Partai yang Bertarung dalam Pemilu Parlemen
Foto: Anadolu Agency
|
Dalam pemilu kali ini, untuk pertama kalinya dalam sejarah Turki, partai-partai politik bisa membentuk aliansi dalam pemilu. AKP yang menaungi Erdogan telah berkoalisi dengan MHP dalam aliansi bernama Aliansi Rakyat. Sedangkan CHP, Iyi dan Saadet membentuk Aliansi Bangsa.
Aturan baru dalam pemilu parlemen di Turki mengharuskan setiap aliansi partai meraup ambang batas 10 persen dari suara nasional untuk mengamankan kursi parlemen. Sebelumnya, setiap partai politik di Turki harus meraup 10 persen suara nasional untuk meraih kursi parlemen.
Kandidat Capres yang Menantang Erdogan dalam Pilpres
Foto: REUTERS/Staff
|
Erdogan bersama Partai Keadilan dan Pembangunan (AKP) yang didirikannya tahun 2001, selalu memenangi pemilu sejak tahun 2002. Sebelum menjabat Presiden Turki, Erdogan telah menjabat PM Turki selama tiga periode, mulai tahun 2003 dan berlanjut hingga tahun 2014.
Baca juga: Foto: 5 Penantang Erdogan di Pilpres Turki |
Selain Erdogan, ada lima capres lainnya dalam pilpres tahun ini. Mereka adalah anggota parlemen Muharrem Ince (54) dari Partai Rakyat Republik (CHP), satu-satunya kandidat wanita dan mantan Menteri Dalam Negeri Meral Aksener (61) dari Partai Iyi, Selahattin Demirtas (45) dari Partai Demokratik Rakyat (HDP), Dogu Perincek (76) dari Partai Vatan dan Temel Karamollaoglu (77) dari Partai Saadet.
Dari nama-nama itu, Muharrem Ince dan Meral Aksener menjadi capres yang paling menonjol selain Erdogan.
Jumlah Warga Turki Memilih di Luar Negeri Cetak Rekor
Foto: Anadolu Agency
|
Pada Rabu (20/6) waktu setempat, Kepala Mahkamah Tinggi Pemilu Turki (YSK) Sadi Guven mengumumkan bahwa total 1,49 juta pemilih telah menggunakan hak suaranya di luar negeri. Jumlah itu berarti mencapai 48,78 persen dari total pemilih yang terdaftar di luar negeri.
Guven menyebut angka itu mencapai level rekor baru dalam sejarah pemilu Turki.
Dalam pemilu sebelumnya pada November 2015, jumlah pemilih secara total mencapai 85 persen. Jumlah itu termasuk pemilih di luar negeri yang saat itu mencapai angka 1,3 juta orang.

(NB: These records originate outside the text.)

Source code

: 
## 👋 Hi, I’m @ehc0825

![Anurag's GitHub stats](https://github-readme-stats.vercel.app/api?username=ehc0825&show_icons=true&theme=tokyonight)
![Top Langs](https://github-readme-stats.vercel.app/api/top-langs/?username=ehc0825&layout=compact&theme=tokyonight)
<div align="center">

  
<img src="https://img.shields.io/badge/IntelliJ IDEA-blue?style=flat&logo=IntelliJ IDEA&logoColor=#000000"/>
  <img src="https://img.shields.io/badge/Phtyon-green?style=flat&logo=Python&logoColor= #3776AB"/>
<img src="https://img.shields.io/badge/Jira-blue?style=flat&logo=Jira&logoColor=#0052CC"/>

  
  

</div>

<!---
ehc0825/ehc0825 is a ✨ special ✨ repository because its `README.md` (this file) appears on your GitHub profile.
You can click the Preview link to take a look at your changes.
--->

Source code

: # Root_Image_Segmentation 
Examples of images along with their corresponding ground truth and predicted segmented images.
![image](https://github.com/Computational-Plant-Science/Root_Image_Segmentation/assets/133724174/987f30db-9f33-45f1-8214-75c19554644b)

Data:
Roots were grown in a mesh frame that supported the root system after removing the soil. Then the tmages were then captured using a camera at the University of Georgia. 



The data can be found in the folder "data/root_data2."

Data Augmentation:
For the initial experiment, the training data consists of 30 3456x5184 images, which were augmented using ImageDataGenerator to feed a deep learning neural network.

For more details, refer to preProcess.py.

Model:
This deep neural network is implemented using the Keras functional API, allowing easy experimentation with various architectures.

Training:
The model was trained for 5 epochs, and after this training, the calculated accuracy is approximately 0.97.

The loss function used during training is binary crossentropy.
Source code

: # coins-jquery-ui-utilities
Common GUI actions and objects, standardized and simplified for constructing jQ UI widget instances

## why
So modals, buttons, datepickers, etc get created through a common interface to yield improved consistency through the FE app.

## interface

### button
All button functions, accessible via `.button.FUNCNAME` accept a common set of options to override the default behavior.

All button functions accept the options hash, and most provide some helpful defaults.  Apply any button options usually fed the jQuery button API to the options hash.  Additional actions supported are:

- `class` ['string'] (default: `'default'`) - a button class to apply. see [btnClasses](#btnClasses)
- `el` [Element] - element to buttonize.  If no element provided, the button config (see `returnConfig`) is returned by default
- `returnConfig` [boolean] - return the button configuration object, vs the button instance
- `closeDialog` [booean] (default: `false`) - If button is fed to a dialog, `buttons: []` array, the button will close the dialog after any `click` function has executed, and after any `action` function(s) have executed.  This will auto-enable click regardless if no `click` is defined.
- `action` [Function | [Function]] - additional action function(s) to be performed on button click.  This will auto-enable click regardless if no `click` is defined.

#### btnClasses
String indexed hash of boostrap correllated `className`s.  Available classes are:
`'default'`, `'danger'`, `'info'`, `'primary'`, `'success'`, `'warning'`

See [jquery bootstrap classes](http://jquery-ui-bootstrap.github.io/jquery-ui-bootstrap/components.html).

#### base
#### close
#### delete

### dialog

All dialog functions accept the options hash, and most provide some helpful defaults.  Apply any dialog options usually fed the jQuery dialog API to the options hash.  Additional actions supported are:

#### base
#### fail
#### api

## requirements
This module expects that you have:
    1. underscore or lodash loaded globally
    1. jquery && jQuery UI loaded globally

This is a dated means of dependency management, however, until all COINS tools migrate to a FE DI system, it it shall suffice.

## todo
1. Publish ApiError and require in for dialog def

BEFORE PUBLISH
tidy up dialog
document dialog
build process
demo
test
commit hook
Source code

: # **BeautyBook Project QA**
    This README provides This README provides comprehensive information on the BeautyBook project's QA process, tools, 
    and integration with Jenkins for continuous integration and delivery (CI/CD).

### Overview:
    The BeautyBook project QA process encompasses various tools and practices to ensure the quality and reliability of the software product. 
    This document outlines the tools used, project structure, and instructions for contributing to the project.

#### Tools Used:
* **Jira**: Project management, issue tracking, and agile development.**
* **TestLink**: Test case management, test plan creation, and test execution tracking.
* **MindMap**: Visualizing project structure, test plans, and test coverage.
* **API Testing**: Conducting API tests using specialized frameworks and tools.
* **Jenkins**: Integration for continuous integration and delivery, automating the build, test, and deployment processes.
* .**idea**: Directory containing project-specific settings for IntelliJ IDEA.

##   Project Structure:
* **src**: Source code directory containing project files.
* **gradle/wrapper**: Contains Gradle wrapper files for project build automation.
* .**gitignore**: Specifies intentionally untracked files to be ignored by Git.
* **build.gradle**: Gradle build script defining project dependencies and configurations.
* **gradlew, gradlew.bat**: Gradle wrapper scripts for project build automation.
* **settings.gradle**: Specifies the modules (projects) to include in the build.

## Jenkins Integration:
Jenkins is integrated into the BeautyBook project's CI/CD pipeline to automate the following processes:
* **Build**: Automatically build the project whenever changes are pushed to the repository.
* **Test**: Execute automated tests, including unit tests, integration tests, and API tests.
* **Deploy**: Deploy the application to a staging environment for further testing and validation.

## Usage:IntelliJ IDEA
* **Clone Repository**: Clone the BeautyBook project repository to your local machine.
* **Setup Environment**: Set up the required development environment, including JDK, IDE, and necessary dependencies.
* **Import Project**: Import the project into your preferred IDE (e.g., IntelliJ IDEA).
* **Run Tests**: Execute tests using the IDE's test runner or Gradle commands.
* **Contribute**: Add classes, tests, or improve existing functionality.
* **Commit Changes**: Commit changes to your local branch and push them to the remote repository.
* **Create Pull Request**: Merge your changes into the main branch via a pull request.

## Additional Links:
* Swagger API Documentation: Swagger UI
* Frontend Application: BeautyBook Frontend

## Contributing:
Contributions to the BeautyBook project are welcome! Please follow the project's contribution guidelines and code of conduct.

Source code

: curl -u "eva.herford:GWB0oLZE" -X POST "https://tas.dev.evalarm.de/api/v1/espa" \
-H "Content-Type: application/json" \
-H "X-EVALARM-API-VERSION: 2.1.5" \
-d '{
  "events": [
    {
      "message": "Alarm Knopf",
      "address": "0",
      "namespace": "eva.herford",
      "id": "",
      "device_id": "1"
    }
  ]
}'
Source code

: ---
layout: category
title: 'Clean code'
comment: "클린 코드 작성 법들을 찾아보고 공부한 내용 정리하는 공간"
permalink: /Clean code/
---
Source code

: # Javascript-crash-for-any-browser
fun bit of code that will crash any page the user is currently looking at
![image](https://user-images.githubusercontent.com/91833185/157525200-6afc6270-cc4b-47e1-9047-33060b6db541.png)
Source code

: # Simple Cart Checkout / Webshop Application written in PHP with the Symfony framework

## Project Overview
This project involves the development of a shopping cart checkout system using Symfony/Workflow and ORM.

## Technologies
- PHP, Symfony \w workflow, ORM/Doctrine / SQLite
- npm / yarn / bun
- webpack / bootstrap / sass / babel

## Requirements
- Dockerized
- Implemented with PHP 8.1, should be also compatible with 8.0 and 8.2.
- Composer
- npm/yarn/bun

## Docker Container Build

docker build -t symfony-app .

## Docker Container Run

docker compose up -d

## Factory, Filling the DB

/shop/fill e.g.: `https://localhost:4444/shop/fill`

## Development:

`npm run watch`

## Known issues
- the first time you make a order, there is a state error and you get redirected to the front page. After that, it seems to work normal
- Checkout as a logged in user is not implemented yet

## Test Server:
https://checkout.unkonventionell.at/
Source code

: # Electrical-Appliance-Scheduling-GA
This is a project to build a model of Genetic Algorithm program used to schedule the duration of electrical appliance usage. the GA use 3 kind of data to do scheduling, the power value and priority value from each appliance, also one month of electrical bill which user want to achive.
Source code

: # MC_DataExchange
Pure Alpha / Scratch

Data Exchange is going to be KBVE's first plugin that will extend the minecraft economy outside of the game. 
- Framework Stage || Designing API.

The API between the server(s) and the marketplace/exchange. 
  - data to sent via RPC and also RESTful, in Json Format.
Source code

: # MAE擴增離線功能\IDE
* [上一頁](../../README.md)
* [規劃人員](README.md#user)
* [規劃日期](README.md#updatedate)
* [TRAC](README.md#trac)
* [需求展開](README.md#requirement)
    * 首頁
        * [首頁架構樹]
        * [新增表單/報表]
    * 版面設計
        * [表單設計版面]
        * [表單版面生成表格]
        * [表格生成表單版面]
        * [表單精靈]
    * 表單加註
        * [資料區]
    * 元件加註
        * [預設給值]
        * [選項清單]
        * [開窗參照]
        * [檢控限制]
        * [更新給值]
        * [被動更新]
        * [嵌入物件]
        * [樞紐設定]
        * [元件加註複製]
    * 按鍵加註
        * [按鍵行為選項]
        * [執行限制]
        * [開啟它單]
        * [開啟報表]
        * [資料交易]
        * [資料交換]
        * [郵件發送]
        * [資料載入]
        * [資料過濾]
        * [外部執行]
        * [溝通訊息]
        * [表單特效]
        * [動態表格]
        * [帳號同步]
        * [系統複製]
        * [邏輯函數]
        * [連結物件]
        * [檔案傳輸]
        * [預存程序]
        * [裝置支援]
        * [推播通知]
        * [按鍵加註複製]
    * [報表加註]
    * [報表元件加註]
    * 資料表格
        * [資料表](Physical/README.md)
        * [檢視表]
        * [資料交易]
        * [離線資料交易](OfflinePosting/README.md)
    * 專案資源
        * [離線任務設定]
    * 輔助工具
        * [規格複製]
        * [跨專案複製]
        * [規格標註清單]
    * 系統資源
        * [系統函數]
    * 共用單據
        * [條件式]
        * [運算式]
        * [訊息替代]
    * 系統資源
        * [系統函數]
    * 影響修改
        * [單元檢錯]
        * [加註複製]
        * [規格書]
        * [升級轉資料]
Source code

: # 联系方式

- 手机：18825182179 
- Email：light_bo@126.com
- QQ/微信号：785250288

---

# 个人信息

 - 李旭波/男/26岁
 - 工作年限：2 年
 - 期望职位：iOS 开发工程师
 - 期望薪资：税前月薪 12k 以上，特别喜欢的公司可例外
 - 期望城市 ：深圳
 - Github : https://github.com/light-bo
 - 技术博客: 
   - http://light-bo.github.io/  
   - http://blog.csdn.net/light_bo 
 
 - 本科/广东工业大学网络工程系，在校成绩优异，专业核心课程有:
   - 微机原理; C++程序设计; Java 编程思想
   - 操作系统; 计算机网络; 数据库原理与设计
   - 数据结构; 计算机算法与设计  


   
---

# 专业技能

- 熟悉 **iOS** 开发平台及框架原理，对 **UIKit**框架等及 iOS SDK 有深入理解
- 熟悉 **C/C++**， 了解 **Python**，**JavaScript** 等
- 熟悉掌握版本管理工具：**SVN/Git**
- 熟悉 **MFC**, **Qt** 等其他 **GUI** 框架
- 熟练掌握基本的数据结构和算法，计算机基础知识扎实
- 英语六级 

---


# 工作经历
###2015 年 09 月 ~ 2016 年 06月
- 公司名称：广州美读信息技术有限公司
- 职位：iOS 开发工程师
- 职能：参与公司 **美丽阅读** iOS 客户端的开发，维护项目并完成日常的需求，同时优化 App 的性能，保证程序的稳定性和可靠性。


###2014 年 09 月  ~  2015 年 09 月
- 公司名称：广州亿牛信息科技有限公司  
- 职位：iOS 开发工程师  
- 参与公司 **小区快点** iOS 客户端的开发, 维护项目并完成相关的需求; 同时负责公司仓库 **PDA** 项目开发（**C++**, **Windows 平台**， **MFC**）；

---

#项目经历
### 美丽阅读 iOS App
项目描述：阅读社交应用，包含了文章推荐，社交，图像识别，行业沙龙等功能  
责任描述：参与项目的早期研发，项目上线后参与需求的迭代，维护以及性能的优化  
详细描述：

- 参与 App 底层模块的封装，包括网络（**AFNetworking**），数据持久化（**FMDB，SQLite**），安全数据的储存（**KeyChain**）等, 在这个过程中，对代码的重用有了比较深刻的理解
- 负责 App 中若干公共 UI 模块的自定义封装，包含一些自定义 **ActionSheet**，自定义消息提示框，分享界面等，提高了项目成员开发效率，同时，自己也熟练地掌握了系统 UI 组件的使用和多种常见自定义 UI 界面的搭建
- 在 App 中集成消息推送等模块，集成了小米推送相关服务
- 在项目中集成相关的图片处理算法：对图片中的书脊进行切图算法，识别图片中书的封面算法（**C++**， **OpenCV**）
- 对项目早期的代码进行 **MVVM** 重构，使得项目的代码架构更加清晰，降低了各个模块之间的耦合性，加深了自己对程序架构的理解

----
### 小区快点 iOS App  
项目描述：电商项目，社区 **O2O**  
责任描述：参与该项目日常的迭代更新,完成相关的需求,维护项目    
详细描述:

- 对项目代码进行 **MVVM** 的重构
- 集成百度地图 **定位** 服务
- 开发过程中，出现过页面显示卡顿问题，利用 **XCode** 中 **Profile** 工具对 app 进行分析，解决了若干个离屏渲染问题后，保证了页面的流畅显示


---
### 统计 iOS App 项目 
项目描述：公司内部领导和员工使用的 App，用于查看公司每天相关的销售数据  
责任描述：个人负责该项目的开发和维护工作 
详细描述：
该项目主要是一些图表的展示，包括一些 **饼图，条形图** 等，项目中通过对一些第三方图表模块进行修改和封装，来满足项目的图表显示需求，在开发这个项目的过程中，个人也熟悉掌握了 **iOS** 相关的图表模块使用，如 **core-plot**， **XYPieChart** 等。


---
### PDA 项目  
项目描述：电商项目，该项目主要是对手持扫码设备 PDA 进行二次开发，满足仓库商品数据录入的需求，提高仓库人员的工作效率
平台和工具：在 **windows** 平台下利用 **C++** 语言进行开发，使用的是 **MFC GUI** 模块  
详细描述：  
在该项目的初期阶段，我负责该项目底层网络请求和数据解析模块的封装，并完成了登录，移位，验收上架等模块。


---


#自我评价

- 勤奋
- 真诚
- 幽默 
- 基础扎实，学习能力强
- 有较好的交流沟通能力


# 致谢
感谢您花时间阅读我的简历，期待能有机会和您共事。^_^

Sementara itu, bagi setiap warga Turki yang tinggal di luar negeri dan bepergian ke Turki pada Juni ini, bisa memilih di pintu-pintu perbatasan atau bea cukai Turki hingga 24 Juni mendatang, tepatnya hingga pukul 17.00 waktu setempat.
Perubahan dari Sistem Parlementer ke Sistem Presidensial
Foto: REUTERS/Umit Bektas
|
Di bawah sistem yang baru, ada sejumlah aturan yang berubah. Salah satunya adalah kantor Perdana Menteri (PM) Turki dihapus dan seluruh wewenangnya ditransfer ke Presiden Turki. Presiden nantinya akan menunjuk langsung anggota kabinet dan bisa memiliki Wakil Presiden lebih dari satu atau tak terbatas jumlahnya.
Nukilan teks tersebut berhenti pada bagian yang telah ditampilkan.